Siegfried Schnabl was een van de leidende seksspecialisten in de DDR. De seksuoloog was van 1973 tot 1993 hoofd van het centrum voor huwelijks- en seksuele begeleiding in Karl-Marx-Stadt / Chemnitz. Hij sprak op radio, televisie en in tijdschriften over de problemen van menselijke seksualiteit. Met 18 edities was zijn boek ‘Man en vrouw intiem. Vragen over gezond en verstoord seksleven’ de meest succesvolle huwelijks- en seksgids in de DDR.
Op initiatief van de staatscentra voor huwelijk, gezin en seksuele begeleiding zijn op veel plaatsen clubs voor alleenstaanden opgericht. Ze renden onder zulke levendige namen als ‘Solo Klub’ in Karl-Marx-Stadt of ‘Klub der Unmarriedeten’ in Berlijn.

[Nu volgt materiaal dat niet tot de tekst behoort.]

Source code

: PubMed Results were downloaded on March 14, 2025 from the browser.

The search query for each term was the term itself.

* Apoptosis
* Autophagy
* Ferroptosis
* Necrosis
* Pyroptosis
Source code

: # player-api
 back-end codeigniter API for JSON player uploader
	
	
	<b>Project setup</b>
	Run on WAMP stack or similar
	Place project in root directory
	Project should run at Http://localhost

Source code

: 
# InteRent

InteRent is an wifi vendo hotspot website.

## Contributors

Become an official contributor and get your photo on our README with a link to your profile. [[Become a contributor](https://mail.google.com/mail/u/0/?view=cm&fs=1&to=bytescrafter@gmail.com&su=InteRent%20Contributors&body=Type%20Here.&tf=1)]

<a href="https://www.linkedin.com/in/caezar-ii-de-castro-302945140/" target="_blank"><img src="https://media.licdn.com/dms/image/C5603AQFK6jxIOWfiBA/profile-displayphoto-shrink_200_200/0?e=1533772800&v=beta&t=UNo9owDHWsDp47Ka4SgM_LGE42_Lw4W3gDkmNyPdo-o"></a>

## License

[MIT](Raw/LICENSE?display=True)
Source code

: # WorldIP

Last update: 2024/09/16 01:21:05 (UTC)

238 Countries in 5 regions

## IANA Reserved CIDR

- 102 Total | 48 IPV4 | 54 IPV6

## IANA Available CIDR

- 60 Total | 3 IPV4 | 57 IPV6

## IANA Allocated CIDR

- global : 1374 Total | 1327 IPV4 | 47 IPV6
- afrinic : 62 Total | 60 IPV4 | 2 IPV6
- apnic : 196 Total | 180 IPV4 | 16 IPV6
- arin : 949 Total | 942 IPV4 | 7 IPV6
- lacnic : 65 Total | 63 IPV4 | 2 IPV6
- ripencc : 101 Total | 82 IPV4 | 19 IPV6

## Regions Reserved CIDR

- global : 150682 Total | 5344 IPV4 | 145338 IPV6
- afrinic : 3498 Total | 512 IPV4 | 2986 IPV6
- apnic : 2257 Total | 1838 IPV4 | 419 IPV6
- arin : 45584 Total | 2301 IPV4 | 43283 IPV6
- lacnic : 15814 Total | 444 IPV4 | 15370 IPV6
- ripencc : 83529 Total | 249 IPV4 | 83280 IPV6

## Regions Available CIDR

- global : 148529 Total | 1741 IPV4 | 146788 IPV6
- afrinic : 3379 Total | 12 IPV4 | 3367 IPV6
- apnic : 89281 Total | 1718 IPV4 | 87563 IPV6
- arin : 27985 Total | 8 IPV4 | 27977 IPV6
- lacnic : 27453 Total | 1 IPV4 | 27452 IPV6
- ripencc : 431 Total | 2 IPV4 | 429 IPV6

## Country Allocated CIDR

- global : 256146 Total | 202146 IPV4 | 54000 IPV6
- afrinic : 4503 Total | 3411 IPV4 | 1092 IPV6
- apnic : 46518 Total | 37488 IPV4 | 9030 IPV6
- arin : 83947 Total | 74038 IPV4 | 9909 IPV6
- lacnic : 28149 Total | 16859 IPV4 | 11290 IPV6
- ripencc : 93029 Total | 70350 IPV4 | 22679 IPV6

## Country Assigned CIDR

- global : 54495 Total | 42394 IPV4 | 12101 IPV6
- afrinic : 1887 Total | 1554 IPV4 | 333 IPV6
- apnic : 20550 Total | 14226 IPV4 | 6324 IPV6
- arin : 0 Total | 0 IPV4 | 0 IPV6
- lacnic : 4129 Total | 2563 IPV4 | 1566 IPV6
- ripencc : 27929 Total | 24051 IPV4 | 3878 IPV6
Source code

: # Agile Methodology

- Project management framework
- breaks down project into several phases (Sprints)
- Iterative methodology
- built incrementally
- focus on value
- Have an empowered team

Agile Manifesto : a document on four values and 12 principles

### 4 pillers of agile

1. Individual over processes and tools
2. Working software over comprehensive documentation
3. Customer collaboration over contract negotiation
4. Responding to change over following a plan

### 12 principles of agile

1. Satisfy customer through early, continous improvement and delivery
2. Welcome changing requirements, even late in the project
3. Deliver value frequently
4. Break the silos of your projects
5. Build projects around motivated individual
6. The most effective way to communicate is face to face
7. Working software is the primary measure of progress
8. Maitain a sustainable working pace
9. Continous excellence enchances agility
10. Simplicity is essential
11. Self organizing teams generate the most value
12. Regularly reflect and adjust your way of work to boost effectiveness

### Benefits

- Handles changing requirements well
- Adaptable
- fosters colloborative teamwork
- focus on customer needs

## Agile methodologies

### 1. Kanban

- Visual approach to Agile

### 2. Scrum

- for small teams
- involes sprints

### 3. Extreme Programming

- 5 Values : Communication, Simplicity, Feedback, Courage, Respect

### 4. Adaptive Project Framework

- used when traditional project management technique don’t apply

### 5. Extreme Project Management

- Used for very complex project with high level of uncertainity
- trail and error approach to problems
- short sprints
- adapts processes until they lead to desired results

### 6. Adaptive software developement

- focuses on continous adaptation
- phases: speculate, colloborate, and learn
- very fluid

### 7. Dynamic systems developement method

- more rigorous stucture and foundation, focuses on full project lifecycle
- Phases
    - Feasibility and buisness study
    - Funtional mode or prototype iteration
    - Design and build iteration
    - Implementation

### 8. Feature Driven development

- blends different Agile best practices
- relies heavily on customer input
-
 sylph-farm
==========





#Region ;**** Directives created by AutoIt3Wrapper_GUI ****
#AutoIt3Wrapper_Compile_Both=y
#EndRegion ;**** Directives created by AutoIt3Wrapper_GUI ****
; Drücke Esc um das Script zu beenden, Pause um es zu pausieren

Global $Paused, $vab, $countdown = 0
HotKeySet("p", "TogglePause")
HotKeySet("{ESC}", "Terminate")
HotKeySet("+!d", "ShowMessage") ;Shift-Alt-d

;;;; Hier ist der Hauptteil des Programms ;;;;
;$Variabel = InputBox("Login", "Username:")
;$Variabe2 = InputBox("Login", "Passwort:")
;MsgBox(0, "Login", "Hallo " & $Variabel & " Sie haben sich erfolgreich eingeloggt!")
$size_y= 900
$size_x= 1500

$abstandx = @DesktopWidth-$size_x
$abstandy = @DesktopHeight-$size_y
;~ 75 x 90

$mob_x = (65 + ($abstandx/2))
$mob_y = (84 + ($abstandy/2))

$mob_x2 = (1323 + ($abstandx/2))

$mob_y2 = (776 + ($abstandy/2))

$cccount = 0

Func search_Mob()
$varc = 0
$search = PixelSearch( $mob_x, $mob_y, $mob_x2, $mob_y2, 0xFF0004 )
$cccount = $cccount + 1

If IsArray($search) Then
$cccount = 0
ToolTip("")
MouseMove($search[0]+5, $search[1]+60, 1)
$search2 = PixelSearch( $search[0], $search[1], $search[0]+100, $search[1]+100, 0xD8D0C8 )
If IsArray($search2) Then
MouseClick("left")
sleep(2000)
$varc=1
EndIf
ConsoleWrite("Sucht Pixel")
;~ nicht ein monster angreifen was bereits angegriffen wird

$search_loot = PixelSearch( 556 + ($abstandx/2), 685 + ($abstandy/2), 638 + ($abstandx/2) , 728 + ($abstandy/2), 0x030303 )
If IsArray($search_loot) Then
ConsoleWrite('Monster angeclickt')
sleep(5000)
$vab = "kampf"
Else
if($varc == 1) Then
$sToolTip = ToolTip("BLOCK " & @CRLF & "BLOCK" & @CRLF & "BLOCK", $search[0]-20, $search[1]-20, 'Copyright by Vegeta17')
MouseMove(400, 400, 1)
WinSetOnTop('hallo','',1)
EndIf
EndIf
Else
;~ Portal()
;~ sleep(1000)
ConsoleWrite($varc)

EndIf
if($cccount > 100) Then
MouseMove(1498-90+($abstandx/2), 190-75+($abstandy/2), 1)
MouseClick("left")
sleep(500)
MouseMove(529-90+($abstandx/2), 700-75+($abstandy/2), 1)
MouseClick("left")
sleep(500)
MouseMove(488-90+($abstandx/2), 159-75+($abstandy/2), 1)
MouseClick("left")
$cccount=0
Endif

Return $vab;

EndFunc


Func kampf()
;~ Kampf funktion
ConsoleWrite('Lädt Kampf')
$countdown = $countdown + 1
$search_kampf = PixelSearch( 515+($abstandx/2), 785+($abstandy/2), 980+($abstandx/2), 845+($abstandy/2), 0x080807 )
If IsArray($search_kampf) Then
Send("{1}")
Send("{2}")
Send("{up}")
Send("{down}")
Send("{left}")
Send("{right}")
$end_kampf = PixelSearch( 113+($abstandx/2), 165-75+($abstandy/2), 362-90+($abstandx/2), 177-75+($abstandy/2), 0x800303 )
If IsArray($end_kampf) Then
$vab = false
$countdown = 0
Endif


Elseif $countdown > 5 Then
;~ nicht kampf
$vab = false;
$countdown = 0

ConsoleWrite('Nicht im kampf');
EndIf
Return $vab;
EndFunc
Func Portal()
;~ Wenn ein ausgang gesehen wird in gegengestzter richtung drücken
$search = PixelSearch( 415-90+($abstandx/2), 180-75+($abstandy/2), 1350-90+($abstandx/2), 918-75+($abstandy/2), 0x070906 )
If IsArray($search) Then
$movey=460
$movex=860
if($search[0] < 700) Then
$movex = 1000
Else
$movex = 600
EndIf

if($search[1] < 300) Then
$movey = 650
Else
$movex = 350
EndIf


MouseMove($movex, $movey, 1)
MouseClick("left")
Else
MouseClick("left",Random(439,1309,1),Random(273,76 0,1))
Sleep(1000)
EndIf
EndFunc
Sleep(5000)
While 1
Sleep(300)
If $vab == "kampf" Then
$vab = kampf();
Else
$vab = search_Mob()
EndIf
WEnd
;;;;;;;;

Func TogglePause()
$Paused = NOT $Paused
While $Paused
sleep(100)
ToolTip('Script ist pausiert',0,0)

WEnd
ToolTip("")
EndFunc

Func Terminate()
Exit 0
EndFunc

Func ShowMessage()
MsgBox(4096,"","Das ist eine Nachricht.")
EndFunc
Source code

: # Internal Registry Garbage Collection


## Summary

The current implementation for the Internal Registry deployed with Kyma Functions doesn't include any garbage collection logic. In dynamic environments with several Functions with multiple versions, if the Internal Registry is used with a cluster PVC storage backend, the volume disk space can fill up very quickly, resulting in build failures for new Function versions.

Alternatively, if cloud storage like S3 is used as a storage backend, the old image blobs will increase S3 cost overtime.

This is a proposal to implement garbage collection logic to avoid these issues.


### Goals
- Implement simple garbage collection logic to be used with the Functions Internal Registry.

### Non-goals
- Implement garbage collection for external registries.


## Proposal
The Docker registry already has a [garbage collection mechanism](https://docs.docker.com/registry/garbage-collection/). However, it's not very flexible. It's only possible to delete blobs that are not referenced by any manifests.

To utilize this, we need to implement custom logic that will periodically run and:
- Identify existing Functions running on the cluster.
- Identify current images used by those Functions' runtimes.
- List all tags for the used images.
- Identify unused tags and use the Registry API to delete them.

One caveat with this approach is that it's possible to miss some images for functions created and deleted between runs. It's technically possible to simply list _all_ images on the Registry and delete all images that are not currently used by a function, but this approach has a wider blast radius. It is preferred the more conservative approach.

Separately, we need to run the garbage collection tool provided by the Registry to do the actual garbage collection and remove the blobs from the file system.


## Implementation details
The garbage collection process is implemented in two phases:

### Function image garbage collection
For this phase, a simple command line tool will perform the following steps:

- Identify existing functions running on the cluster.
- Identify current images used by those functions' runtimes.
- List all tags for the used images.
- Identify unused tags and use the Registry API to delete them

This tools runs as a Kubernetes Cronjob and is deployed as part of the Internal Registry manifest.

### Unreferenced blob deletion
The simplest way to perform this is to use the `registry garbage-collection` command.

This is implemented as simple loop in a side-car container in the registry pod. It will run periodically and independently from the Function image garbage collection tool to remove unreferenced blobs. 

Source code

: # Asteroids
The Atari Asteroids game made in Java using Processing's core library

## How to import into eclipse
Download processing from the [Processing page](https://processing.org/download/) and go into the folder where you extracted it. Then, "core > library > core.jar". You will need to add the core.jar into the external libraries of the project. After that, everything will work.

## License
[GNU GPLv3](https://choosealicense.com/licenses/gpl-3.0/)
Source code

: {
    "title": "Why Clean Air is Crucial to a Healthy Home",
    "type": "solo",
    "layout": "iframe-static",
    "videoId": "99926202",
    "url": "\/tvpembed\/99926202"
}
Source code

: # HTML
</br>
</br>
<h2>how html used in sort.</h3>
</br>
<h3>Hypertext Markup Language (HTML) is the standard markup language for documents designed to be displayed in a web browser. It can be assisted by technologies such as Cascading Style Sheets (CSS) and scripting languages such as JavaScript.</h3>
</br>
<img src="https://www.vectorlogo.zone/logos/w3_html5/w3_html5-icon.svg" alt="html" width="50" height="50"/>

Dansen, volleyballen, praten over literatuur – de clubleden konden van alles doen. Het ging vooral om het leggen van sociale contacten en het uitwisselen van ideeën. Sommige leden brachten ook samen verjaardagen en vakanties door. Natuurlijk werd het ene of het andere stel gevonden. Net als op veel andere gebieden organiseerde de staat het alleenleven van zijn burgers.
De gepropageerde partnerruil in de staatsbedrijven en -kringen liep echter vaak uit de hand. Historicus Großmann weet dat hier niet alleen huwelijken aan de horizon waren: “Sinds vrouwen aan het werk gingen, zijn affaires met collega’s een groot onderwerp in de brieven van lezers.” Terwijl in het Westen de postbode tot in de jaren zeventig de grootste bedreiging voor een stabiel huwelijk bleef, was het in het Oosten de aardige collega van hiernaast met wie de vrouw lol kon hebben bij een gezelschapsdans.